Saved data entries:
────────
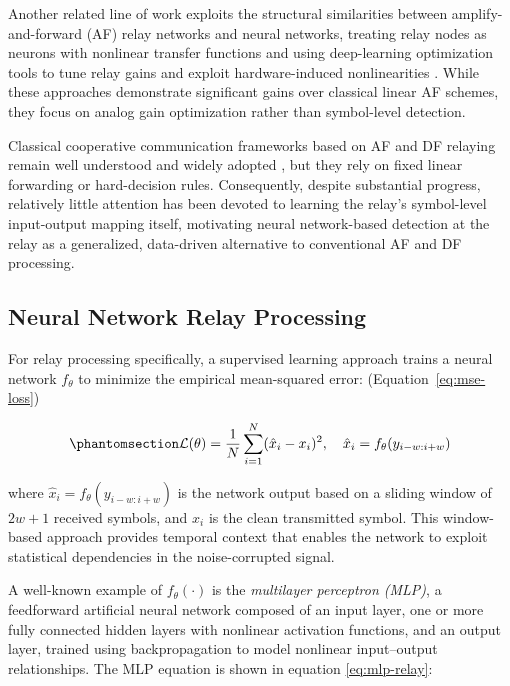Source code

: Another related line of work exploits the structural similarities between amplify-and-forward (AF) relay networks and neural networks, treating relay nodes as neurons with nonlinear transfer functions and using deep-learning optimization tools to tune relay gains and exploit hardware-induced nonlinearities \cite{Bergel2023RelaysAsNeurons,BergelICASSP2024}. While these approaches demonstrate significant gains over classical linear AF schemes, they focus on analog gain optimization rather than symbol-level detection.

Classical cooperative communication frameworks based on AF and DF relaying remain well understood and widely adopted \cite{Nosratinia2004CooperativeCommunication}, but they rely on fixed linear forwarding or hard-decision rules. Consequently, despite substantial progress, relatively little attention has been devoted to learning the relay's symbol-level input-output mapping itself, motivating neural network-based detection at the relay as a generalized, data-driven alternative to conventional AF and DF processing.

\subsection{Neural Network Relay Processing}\label{sec:neural-network-relay-processing}

For relay processing specifically, a supervised learning approach trains a neural network \(f_\theta\) to minimize the empirical mean-squared error: (Equation~\ref{eq:mse-loss})

\begin{equation}\protect\phantomsection\label{eq:mse-loss}{\mathcal{L}(\theta) = \frac{1}{N} \sum_{i=1}^{N} (\hat{x}_i - x_i)^2, \quad \hat{x}_i = f_\theta(y_{i-w:i+w})
}\end{equation}

where \(\hat{x}_i = f_\theta(y_{i-w:i+w})\) is the network output based on a sliding window of \(2w+1\) received symbols, and \(x_i\) is the clean transmitted symbol. This window-based approach provides temporal context that enables the network to exploit statistical dependencies in the noise-corrupted signal.

A well-known example of \(f_\theta(\cdot)\) is the \emph{multilayer perceptron (MLP)}, a feedforward artificial neural network composed of an input layer, one or more fully connected hidden layers with nonlinear activation functions, and an output layer, trained using backpropagation to model nonlinear input--output relationships.
The MLP equation is shown in equation \ref{eq:mlp-relay}:

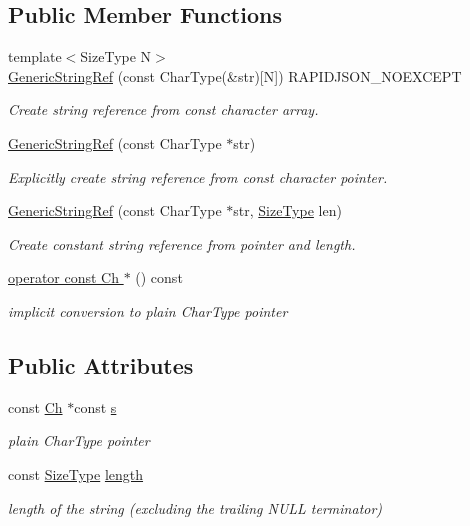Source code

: \subsection*{Public Member Functions}
\begin{DoxyCompactItemize}
\item 
{\footnotesize template$<$Size\+Type N$>$ }\\\hyperlink{structGenericStringRef_aae0c070f914d2486a560150a927c22dc}{Generic\+String\+Ref} (const Char\+Type(\&str)\mbox{[}N\mbox{]}) R\+A\+P\+I\+D\+J\+S\+O\+N\+\_\+\+N\+O\+E\+X\+C\+E\+PT
\begin{DoxyCompactList}\small\item\em Create string reference from {\ttfamily const} character array. \end{DoxyCompactList}\item 
\hyperlink{structGenericStringRef_a9e80d81d5ad49cf0fb4128ace8c548d9}{Generic\+String\+Ref} (const Char\+Type $\ast$str)
\begin{DoxyCompactList}\small\item\em Explicitly create string reference from {\ttfamily const} character pointer. \end{DoxyCompactList}\item 
\hyperlink{structGenericStringRef_a8b2c6a7fdc4da1e7055f7fdcf0ac517f}{Generic\+String\+Ref} (const Char\+Type $\ast$str, \hyperlink{rapidjson_8h_a5ed6e6e67250fadbd041127e6386dcb5}{Size\+Type} len)
\begin{DoxyCompactList}\small\item\em Create constant string reference from pointer and length. \end{DoxyCompactList}\item 
\hyperlink{structGenericStringRef_a61a4241c23f65626ddc1da4ae5dac1b8}{operator const Ch $\ast$} () const 
\begin{DoxyCompactList}\small\item\em implicit conversion to plain Char\+Type pointer \end{DoxyCompactList}\end{DoxyCompactItemize}
\subsection*{Public Attributes}
\begin{DoxyCompactItemize}
\item 
const \hyperlink{structGenericStringRef_a16908c3fce41be380061330c14ba2140}{Ch} $\ast$const \hyperlink{structGenericStringRef_ac555994afd329bc9bc1780acf2f9d9be}{s}
\begin{DoxyCompactList}\small\item\em plain Char\+Type pointer \end{DoxyCompactList}\item 
const \hyperlink{rapidjson_8h_a5ed6e6e67250fadbd041127e6386dcb5}{Size\+Type} \hyperlink{structGenericStringRef_a4a96d618744ad73f766a1551b1d517fe}{length}
\begin{DoxyCompactList}\small\item\em length of the string (excluding the trailing N\+U\+LL terminator) \end{DoxyCompactList}\end{DoxyCompactItemize}
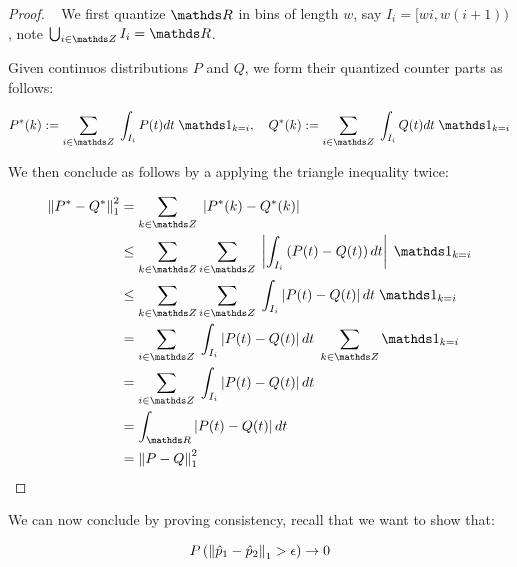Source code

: \begin{proof}
    ~
    We first quantize $\R$ in bins of length $w$, say $I_i = [wi, w(i + 1))$, note 
    $\bigcup_{i \in \Z} I_i = \R$.

    Given continuos distributions $P$ and $Q$, we form their quantized counter parts as
    follows:

    $$
        P^*(k) := \sum _{i \in \Z} \; \int_{I_i} P(t) dt \; \Ind_{k  = i}
        , \quad   Q^*(k) := \sum _{i \in \Z} \; \int_{I_i} Q(t) dt \; \Ind_{k  = i}
    $$

    We then conclude as follows by a applying the triangle inequality twice:

    \begin{align*}
        \norm{P^* - Q^*}_1^2 &= \sum _{k \in \Z} \; \left| P^*(k) - Q^*(k)\right|  \\
        &\leq \sum _{k \in \Z} \sum _{i \in \Z} \; \left| \int_{I_i} \left(P(t) - Q(t)\right) dt \right|  \; \Ind_{k  = i} \\
        &\leq \sum _{k \in \Z} \sum _{i \in \Z} \;  \int_{I_i} \left|P(t) - Q(t)\right| dt  \; \Ind_{k  = i} \\
        &= \sum _{i \in \Z} \;  \int_{I_i} \left|P(t) - Q(t)\right| dt  \; \sum _{k \in \Z} \Ind_{k  = i} \\
        &= \sum _{i \in \Z} \;  \int_{I_i} \left|P(t) - Q(t)\right| dt \\
        &= \int_{\R} \left|P(t) - Q(t)\right| dt \\
        &= \norm{P - Q}_1^2
    \end{align*}

\end{proof}

We can now conclude by proving consistency, recall that we want to show that:

$$
    P \left(\left\lVert\hat{p}_1 - \hat{p}_2\right\rVert_1 > \epsilon \right) \rightarrow 0
$$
────────
PROBLEM =>
Look through the entries above. Copy out every line holding the word "that".

ANSWER TO THIS EXERCISE =>
where \(\hat{x}_i = f_\theta(y_{i-w:i+w})\) is the network output based on a sliding window of \(2w+1\) received symbols, and \(x_i\) is the clean transmitted symbol. This window-based approach provides temporal context that enables the network to exploit statistical dependencies in the noise-corrupted signal.
We can now conclude by proving consistency, recall that we want to show that:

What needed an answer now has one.